Y, por último, mientras que la mayoría de las leyes estatales se aplican a las organizaciones que obtienen una parte significativa de sus ingresos de la venta de información personal (a veces con un umbral mínimo de volumen más bajo), la APRA incluiría en su ámbito de aplicación a cualquier entidad que obtenga ingresos de la transferencia de información personal a terceros. Queda por ver si esto incluiría ingresos en forma de «otras contraprestaciones de valor», como ocurre en muchas de las leyes estatales generales de privacidad, y si dichos ingresos incluirían las contraprestaciones derivadas de la divulgación a través de cookies publicitarias o analíticas. De ser así, cualquier empresa que gestione un sitio web que utilice cookies analíticas podría entrar en el ámbito de aplicación, independientemente del número de visitantes del sitio web, la cuantía de los ingresos obtenidos o el porcentaje de compensación (monetaria o de otro tipo) recibida por dichas divulgaciones.
El equipo de Ciberseguridad y Privacidad de Datos de Foley seguirá analizando la propuesta de ley APRA y ofrecerá más orientación a medida que (si es que) la legislación propuesta avance hacia su promulgación.

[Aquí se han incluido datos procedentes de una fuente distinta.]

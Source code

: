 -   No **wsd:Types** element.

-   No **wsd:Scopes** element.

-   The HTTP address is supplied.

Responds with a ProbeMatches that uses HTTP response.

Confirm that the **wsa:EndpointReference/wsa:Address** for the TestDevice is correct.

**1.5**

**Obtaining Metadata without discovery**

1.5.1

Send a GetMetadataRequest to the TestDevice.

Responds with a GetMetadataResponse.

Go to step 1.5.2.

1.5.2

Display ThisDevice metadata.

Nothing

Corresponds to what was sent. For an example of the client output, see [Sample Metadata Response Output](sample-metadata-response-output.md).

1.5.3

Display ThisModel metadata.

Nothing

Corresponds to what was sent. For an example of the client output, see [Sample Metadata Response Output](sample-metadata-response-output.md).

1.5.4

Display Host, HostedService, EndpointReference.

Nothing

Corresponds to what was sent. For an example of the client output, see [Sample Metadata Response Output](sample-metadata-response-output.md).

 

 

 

Sin embargo, quienes siguen de cerca la legislación sobre privacidad en Estados Unidos tendrán una sensación de déjà vu y reconocerán que ya hemos pasado por esto antes. La última vez (hace apenas dos años), la representante Nancy Pelosi y otros miembros de la delegación del Congreso de California se opusieron a una propuesta legislativa porque prevalecía sobre la CPRA de California. La APRA también prevalece sobre las leyes generales de privacidad estatales, y queda por ver si se enfrentará a objeciones iguales o similares.
Entre las definiciones clave se incluyen:
Ver artículo de referencia
Entidad sujeta a la ley: cualquier entidad que determine la finalidad y los medios de recopilación, tratamiento, conservación o transferencia de los datos sujetos a la ley y que esté sujeta a la Ley de la FTC, incluidos los transportistas públicos y determinadas organizaciones sin ánimo de lucro. Quedan excluidas las pequeñas empresas, las administraciones públicas, las entidades que actúen en nombre de las administraciones públicas, el Centro Nacional para Niños Desaparecidos y Explotados (NCMEC) y, salvo en lo que respecta a las obligaciones en materia de seguridad de los datos, las organizaciones sin ánimo de lucro dedicadas a la lucha contra el fraude.
Pequeña empresa: empresas con unos ingresos anuales de 40 000 000 $ o menos; que recopilan, tratan, conservan o transfieren los datos cubiertos de 200 000 personas o menos (sin incluir datos de tarjetas de crédito y otros datos transitorios); y que no obtienen ingresos de la transferencia de datos cubiertos a terceros. Las pequeñas empresas están exentas de los requisitos de la Ley.